The appeal from that portion of the order denying counsel fees to Rose Poon's attorney is dismissed. The portion of the order denying appellant's motion to be substituted as plaintiff in the action is reversed with directions to the trial court to grant appellant's motion for substitution. Appellant shall have his costs on appeal.

FOOTNOTES

1.  To the effect that such an order is appealable see Walsh v. Superior Court, 92 Cal.App. 454, 456, 268 P. 442, and Majors v. County of Merced, 207 Cal.App.2d 427, 432, 24 Cal.Rptr. 610.

2.  In addition to disposing of appellant's motion for substitution, the November 12, 1964 order of the trial court, among other things, also denied appellant's motion (actually, this motion was noticed by Rose's attorney, Joseph Bortin) for attorney's fees for services rendered on behalf of Rose prior to her death. Although appellant's notice of appeal recited that appellant was also appealing from that portion of the trial court's order denying attorney's fees to Rose's counsel, appellant, in his opening brief, states that he is abandoning that facet of this appeal.

3.  Although Prob.Code s 573, following its 1961 amendment, would appear to make all causes of action, including an action for divorce, survivable (for this interpretation of the effect of s 573 see Witkin, Cal.Procedure, 1965 Supp., Actions, ss 177A 181, pp. 288, 290), since the McClenny and Stevenson cases, which were decided in 1964, reiterated the pre-1961 rule as to the nonsurvivability of an action for divorce, it is apparent that the 1961 amendment to s 573 does not merit such a broad interpretation. This section provides as follows: ‘Except as provided in this section no cause of action shall be lost by reason of the death of any person but may be maintained by or against his executor or administrator. In an action brought under this section against an executor or administrator all damages may be awarded which might have been recovered against the decedent had he lived except damages awardable under Section 3294 of the Civil Code or other damages imposed primarily for the sake of example and by way of punishing the defendant. When a person having a cause of action dies before judgment, the damages recoverable by his executor or administrator are limited to such loss or damage as the decedent sustained or incurred prior to his death, including any penalties or punitive or exemplary damages that the decedent would have been entitled to recover had he lived, and shall not include damages for pain, suffering or disfigurement. This section is applicable where a loss or damage occurs simultaneously with or after the death of a person who would have been liable therefor if his death had not preceded or occurred simultaneously with the loss or damage. Nothing in this section shall be construed as making assignable things in action which are of such a nature as not to have been assignable prior to the enactment of the 1961 amendment to this section.’

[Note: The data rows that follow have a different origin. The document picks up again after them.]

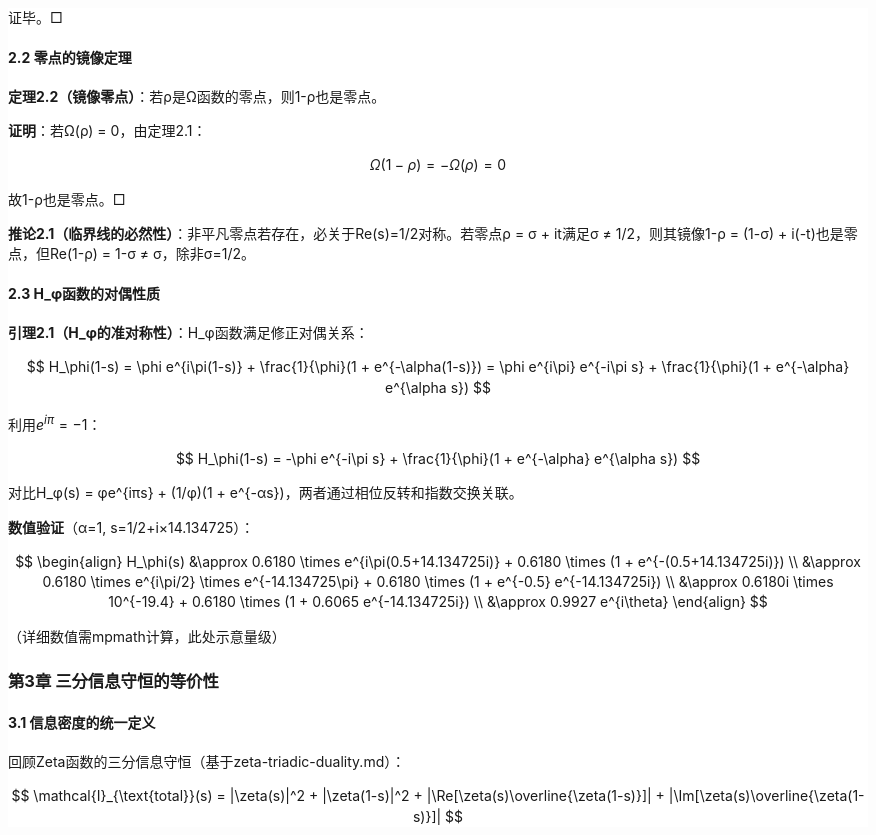 证毕。□

#### 2.2 零点的镜像定理

**定理2.2（镜像零点）**：若ρ是Ω函数的零点，则1-ρ也是零点。

**证明**：若Ω(ρ) = 0，由定理2.1：

$$
\Omega(1-\rho) = -\Omega(\rho) = 0
$$

故1-ρ也是零点。□

**推论2.1（临界线的必然性）**：非平凡零点若存在，必关于Re(s)=1/2对称。若零点ρ = σ + it满足σ ≠ 1/2，则其镜像1-ρ = (1-σ) + i(-t)也是零点，但Re(1-ρ) = 1-σ ≠ σ，除非σ=1/2。

#### 2.3 H_φ函数的对偶性质

**引理2.1（H_φ的准对称性）**：H_φ函数满足修正对偶关系：

$$
H_\phi(1-s) = \phi e^{i\pi(1-s)} + \frac{1}{\phi}(1 + e^{-\alpha(1-s)}) = \phi e^{i\pi} e^{-i\pi s} + \frac{1}{\phi}(1 + e^{-\alpha} e^{\alpha s})
$$

利用$e^{i\pi} = -1$：

$$
H_\phi(1-s) = -\phi e^{-i\pi s} + \frac{1}{\phi}(1 + e^{-\alpha} e^{\alpha s})
$$

对比H_φ(s) = φe^{iπs} + (1/φ)(1 + e^{-αs})，两者通过相位反转和指数交换关联。

**数值验证**（α=1, s=1/2+i×14.134725）：

$$
\begin{align}
H_\phi(s) &\approx 0.6180 \times e^{i\pi(0.5+14.134725i)} + 0.6180 \times (1 + e^{-(0.5+14.134725i)}) \\
&\approx 0.6180 \times e^{i\pi/2} \times e^{-14.134725\pi} + 0.6180 \times (1 + e^{-0.5} e^{-14.134725i}) \\
&\approx 0.6180i \times 10^{-19.4} + 0.6180 \times (1 + 0.6065 e^{-14.134725i}) \\
&\approx 0.9927 e^{i\theta}
\end{align}
$$

（详细数值需mpmath计算，此处示意量级）

### 第3章 三分信息守恒的等价性

#### 3.1 信息密度的统一定义

回顾Zeta函数的三分信息守恒（基于zeta-triadic-duality.md）：

$$
\mathcal{I}_{\text{total}}(s) = |\zeta(s)|^2 + |\zeta(1-s)|^2 + |\Re[\zeta(s)\overline{\zeta(1-s)}]| + |\Im[\zeta(s)\overline{\zeta(1-s)}]|
$$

4.  Civ.Code s 954 provides as follows: ‘A thing in action, arising out of the violation of a right of property, or out of an obligation, may be transferred by the owner. Upon the death of the owner it passes to his personal representatives, except where, in the cases provided in the Code of Civil Procedure, it passes to his devisees or successor in office.’ Prob.Code s 574, prior to its repeal in 1961, provided in pertinent part as follows: ‘Executors and administrators may maintain an action against any person who has wasted, destroyed, taken, or carried away, or converted to his own use, the property of their testator or intestate, in his lifetime, * * *.’

5.  As noted by Witkin in Cal.Procedure, 1965 Supp., Actions, s 177A, p. 288, the 1961 Legislature, acting on the recommendation of the California Law Revision Commission, modernized the law by repealing Civ.Code s 956, Prob.Code s 574, Veh.Code s 17157, and amending Prob.Code ss 573 and 707, and Code Civ.Proc. ss 376 and 377.

MOLINARI, Justice.

SULLIVAN, P.J., and SIMS, J., concur.